= What is required =
Start with the first line of the data and end with the line that holds "Scripts to reproduce"; write out each one exactly.

= Dataset extract =
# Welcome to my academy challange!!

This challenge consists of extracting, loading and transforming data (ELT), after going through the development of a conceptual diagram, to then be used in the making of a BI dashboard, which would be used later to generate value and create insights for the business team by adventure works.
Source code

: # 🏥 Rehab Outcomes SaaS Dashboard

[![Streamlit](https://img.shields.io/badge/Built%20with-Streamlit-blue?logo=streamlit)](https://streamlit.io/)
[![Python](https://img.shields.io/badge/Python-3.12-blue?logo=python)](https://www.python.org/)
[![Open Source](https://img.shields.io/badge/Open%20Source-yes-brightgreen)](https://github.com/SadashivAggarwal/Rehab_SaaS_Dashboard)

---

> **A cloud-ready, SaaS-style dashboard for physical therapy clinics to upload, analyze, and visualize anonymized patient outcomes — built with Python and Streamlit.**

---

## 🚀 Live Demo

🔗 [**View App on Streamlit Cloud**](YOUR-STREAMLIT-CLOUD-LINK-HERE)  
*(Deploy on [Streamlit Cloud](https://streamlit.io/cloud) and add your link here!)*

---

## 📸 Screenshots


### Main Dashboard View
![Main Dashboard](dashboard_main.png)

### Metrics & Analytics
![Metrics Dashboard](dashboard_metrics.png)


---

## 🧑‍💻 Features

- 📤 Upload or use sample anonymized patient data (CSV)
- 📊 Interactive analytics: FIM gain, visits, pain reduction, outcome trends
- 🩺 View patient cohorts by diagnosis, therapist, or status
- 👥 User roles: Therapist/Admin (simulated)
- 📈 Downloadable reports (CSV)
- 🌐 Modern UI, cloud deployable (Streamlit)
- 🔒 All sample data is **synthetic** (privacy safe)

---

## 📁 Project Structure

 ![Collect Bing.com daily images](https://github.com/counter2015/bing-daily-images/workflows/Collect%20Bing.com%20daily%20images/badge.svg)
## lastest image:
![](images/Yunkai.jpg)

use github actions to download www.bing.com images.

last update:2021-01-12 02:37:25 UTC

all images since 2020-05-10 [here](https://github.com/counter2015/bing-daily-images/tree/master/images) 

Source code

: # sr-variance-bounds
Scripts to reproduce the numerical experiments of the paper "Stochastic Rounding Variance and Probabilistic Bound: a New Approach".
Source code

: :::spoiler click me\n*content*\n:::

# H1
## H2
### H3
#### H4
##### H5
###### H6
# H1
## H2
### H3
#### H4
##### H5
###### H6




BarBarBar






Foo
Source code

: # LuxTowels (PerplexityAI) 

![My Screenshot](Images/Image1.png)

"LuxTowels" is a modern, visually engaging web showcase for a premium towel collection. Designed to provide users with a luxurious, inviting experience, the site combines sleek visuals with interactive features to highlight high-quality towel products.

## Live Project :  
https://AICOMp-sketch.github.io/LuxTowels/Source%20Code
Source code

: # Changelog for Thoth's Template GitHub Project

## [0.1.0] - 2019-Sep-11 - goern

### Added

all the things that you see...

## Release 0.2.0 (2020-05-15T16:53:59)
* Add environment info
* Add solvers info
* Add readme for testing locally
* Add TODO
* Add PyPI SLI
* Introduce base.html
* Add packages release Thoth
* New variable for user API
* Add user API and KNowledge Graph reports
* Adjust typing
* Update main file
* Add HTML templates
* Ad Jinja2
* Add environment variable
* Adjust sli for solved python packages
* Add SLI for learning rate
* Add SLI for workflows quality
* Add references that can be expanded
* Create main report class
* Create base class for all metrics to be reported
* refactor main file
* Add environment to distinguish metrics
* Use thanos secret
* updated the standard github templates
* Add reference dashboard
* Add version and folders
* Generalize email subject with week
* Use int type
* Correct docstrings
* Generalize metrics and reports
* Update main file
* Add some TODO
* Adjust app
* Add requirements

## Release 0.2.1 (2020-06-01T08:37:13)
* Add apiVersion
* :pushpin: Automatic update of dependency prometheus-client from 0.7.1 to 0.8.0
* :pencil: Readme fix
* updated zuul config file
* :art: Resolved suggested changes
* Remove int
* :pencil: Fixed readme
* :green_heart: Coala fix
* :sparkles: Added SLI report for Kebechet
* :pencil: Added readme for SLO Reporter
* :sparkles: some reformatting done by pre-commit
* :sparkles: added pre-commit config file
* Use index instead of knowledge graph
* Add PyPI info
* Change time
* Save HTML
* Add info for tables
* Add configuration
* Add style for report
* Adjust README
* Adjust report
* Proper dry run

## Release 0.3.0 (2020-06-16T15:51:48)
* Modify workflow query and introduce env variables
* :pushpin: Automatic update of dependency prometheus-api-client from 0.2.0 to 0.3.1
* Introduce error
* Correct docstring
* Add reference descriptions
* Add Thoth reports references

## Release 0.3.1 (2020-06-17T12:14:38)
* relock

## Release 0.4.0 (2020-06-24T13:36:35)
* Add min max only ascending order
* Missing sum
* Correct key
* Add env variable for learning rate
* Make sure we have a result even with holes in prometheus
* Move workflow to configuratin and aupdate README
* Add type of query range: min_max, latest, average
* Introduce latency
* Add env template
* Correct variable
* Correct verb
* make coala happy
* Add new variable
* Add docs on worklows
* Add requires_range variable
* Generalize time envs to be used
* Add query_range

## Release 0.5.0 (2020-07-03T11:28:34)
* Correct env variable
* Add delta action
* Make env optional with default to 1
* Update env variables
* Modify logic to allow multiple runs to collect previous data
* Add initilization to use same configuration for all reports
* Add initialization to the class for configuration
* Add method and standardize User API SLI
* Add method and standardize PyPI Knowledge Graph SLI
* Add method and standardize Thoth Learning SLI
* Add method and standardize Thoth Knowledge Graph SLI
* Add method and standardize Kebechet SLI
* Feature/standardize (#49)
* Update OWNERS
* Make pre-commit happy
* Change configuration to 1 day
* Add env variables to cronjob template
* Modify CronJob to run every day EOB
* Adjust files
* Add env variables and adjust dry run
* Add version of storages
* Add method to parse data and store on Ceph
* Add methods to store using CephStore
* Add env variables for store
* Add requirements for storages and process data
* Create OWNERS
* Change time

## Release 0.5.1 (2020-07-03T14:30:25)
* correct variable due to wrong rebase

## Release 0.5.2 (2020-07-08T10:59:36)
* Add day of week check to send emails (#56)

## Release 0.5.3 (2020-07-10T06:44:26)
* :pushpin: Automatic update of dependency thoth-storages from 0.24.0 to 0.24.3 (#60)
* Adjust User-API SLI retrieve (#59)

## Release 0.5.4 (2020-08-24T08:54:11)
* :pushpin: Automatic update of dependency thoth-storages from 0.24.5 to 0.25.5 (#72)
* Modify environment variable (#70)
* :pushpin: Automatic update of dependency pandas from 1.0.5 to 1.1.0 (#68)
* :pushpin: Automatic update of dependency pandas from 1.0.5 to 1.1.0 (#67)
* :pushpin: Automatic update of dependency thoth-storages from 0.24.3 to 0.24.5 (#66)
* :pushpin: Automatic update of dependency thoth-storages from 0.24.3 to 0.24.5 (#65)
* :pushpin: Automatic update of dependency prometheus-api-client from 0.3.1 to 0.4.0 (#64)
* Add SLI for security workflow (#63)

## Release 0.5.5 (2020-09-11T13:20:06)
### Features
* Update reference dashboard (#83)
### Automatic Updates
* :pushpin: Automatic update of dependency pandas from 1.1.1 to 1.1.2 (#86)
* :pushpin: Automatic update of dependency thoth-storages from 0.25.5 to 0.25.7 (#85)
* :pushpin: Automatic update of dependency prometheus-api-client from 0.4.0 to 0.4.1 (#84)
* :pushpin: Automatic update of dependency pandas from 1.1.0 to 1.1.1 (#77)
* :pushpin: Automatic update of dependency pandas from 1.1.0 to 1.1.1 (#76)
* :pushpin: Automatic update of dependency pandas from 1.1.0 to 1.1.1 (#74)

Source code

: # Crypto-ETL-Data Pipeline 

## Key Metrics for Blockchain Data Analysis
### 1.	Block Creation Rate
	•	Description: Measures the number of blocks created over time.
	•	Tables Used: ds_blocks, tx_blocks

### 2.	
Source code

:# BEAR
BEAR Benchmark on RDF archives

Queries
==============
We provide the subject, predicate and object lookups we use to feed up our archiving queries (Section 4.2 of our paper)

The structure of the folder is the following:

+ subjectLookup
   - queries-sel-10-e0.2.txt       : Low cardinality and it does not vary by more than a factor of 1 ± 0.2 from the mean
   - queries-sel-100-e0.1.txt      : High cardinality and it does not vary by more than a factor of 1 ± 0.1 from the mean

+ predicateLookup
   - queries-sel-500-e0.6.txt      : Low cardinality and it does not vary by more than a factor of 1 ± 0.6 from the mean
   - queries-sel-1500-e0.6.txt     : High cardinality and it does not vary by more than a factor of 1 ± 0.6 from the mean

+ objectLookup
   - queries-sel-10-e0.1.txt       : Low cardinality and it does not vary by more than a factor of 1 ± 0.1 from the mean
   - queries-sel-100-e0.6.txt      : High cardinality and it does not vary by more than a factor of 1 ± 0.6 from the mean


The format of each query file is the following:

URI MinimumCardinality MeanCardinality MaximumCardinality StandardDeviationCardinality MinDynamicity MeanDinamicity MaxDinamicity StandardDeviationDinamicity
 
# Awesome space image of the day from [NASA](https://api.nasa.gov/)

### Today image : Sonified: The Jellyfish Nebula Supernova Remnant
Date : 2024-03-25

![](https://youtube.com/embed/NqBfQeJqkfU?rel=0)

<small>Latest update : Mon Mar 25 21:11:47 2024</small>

= Reply =
# Welcome to my academy challange!!

This challenge consists of extracting, loading and transforming data (ELT), after going through the development of a conceptual diagram, to then be used in the making of a BI dashboard, which would be used later to generate value and create insights for the business team by adventure works.
Source code

: # 🏥 Rehab Outcomes SaaS Dashboard

[![Streamlit](https://img.shields.io/badge/Built%20with-Streamlit-blue?logo=streamlit)](https://streamlit.io/)
[![Python](https://img.shields.io/badge/Python-3.12-blue?logo=python)](https://www.python.org/)
[![Open Source](https://img.shields.io/badge/Open%20Source-yes-brightgreen)](https://github.com/SadashivAggarwal/Rehab_SaaS_Dashboard)

---

> **A cloud-ready, SaaS-style dashboard for physical therapy clinics to upload, analyze, and visualize anonymized patient outcomes — built with Python and Streamlit.**

---

## 🚀 Live Demo

🔗 [**View App on Streamlit Cloud**](YOUR-STREAMLIT-CLOUD-LINK-HERE)  
*(Deploy on [Streamlit Cloud](https://streamlit.io/cloud) and add your link here!)*

---

## 📸 Screenshots


### Main Dashboard View
![Main Dashboard](dashboard_main.png)

### Metrics & Analytics
![Metrics Dashboard](dashboard_metrics.png)


---

## 🧑‍💻 Features

- 📤 Upload or use sample anonymized patient data (CSV)
- 📊 Interactive analytics: FIM gain, visits, pain reduction, outcome trends
- 🩺 View patient cohorts by diagnosis, therapist, or status
- 👥 User roles: Therapist/Admin (simulated)
- 📈 Downloadable reports (CSV)
- 🌐 Modern UI, cloud deployable (Streamlit)
- 🔒 All sample data is **synthetic** (privacy safe)

---

## 📁 Project Structure

 ![Collect Bing.com daily images](https://github.com/counter2015/bing-daily-images/workflows/Collect%20Bing.com%20daily%20images/badge.svg)
## lastest image:
![](images/Yunkai.jpg)

use github actions to download www.bing.com images.

last update:2021-01-12 02:37:25 UTC

all images since 2020-05-10 [here](https://github.com/counter2015/bing-daily-images/tree/master/images) 

Source code

: # sr-variance-bounds
Scripts to reproduce the numerical experiments of the paper "Stochastic Rounding Variance and Probabilistic Bound: a New Approach".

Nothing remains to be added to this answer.